WHAT IS BEING ASKED:
A faithful copy of every entry is the goal; keep the images out of it.

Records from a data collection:
****
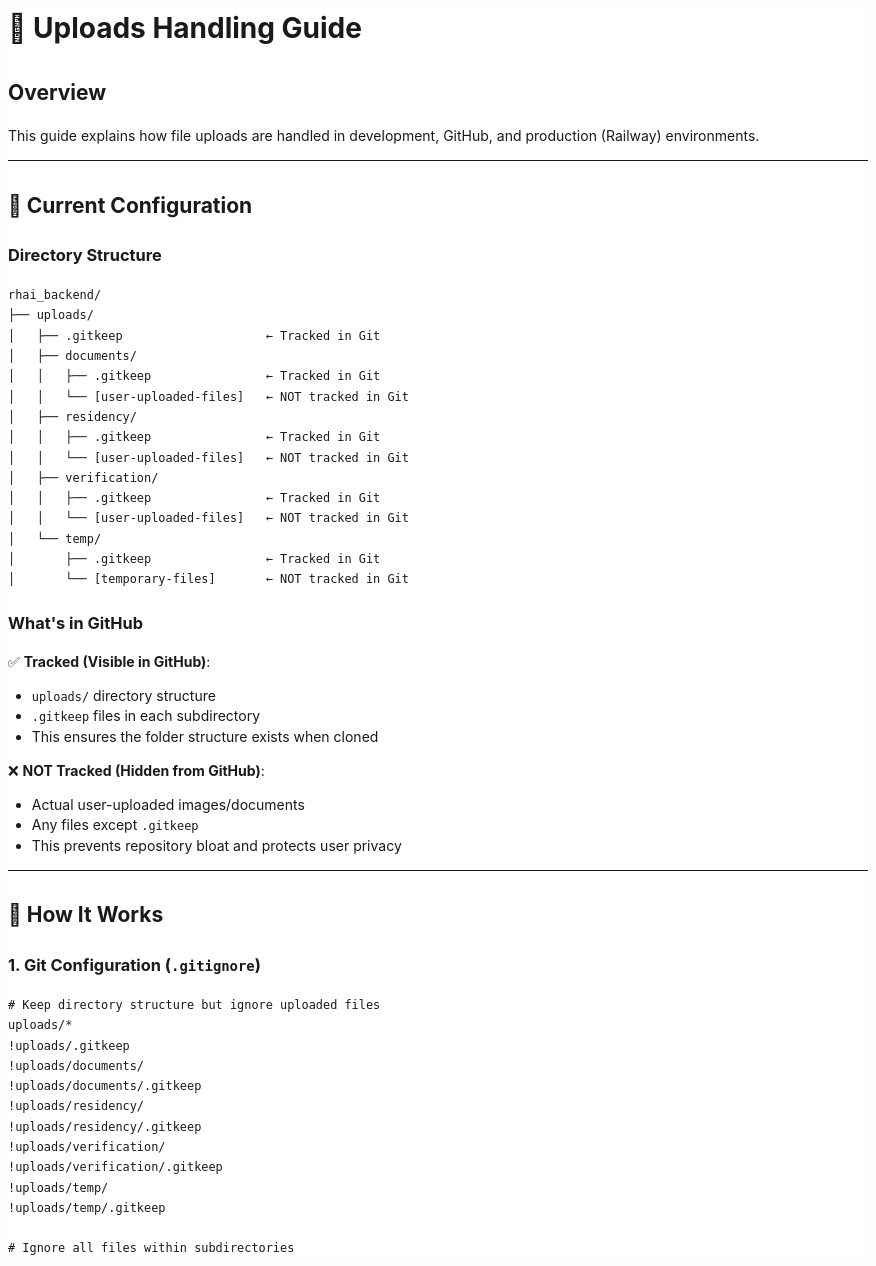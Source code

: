# 📁 Uploads Handling Guide

## Overview

This guide explains how file uploads are handled in development, GitHub, and production (Railway) environments.

---

## 🎯 Current Configuration

### **Directory Structure**

```
rhai_backend/
├── uploads/
│   ├── .gitkeep                    ← Tracked in Git
│   ├── documents/
│   │   ├── .gitkeep                ← Tracked in Git
│   │   └── [user-uploaded-files]   ← NOT tracked in Git
│   ├── residency/
│   │   ├── .gitkeep                ← Tracked in Git
│   │   └── [user-uploaded-files]   ← NOT tracked in Git
│   ├── verification/
│   │   ├── .gitkeep                ← Tracked in Git
│   │   └── [user-uploaded-files]   ← NOT tracked in Git
│   └── temp/
│       ├── .gitkeep                ← Tracked in Git
│       └── [temporary-files]       ← NOT tracked in Git
```

### **What's in GitHub**

✅ **Tracked (Visible in GitHub)**:
- `uploads/` directory structure
- `.gitkeep` files in each subdirectory
- This ensures the folder structure exists when cloned

❌ **NOT Tracked (Hidden from GitHub)**:
- Actual user-uploaded images/documents
- Any files except `.gitkeep`
- This prevents repository bloat and protects user privacy

---

## 🔧 How It Works

### **1. Git Configuration (`.gitignore`)**

```gitignore
# Keep directory structure but ignore uploaded files
uploads/*
!uploads/.gitkeep
!uploads/documents/
!uploads/documents/.gitkeep
!uploads/residency/
!uploads/residency/.gitkeep
!uploads/verification/
!uploads/verification/.gitkeep
!uploads/temp/
!uploads/temp/.gitkeep

# Ignore all files within subdirectories
```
****
ANSWER BOX:
Source code

:# 📁 Uploads Handling Guide

## Overview

This guide explains how file uploads are handled in development, GitHub, and production (Railway) environments.

---

## 🎯 Current Configuration

### **Directory Structure**

```
rhai_backend/
├── uploads/
│   ├── .gitkeep                    ← Tracked in Git
│   ├── documents/
│   │   ├── .gitkeep                ← Tracked in Git
│   │   └── [user-uploaded-files]   ← NOT tracked in Git
│   ├── residency/
│   │   ├── .gitkeep                ← Tracked in Git
│   │   └── [user-uploaded-files]   ← NOT tracked in Git
│   ├── verification/
│   │   ├── .gitkeep                ← Tracked in Git
│   │   └── [user-uploaded-files]   ← NOT tracked in Git
│   └── temp/
│       ├── .gitkeep                ← Tracked in Git
│       └── [temporary-files]       ← NOT tracked in Git
```

### **What's in GitHub**

✅ **Tracked (Visible in GitHub)**:
- `uploads/` directory structure
- `.gitkeep` files in each subdirectory
- This ensures the folder structure exists when cloned

❌ **NOT Tracked (Hidden from GitHub)**:
- Actual user-uploaded images/documents
- Any files except `.gitkeep`
- This prevents repository bloat and protects user privacy

---

## 🔧 How It Works

### **1. Git Configuration (`.gitignore`)**

```gitignore
# Keep directory structure but ignore uploaded files
uploads/*
!uploads/.gitkeep
!uploads/documents/
!uploads/documents/.gitkeep
!uploads/residency/
!uploads/residency/.gitkeep
!uploads/verification/
!uploads/verification/.gitkeep
!uploads/temp/
!uploads/temp/.gitkeep

# Ignore all files within subdirectories
```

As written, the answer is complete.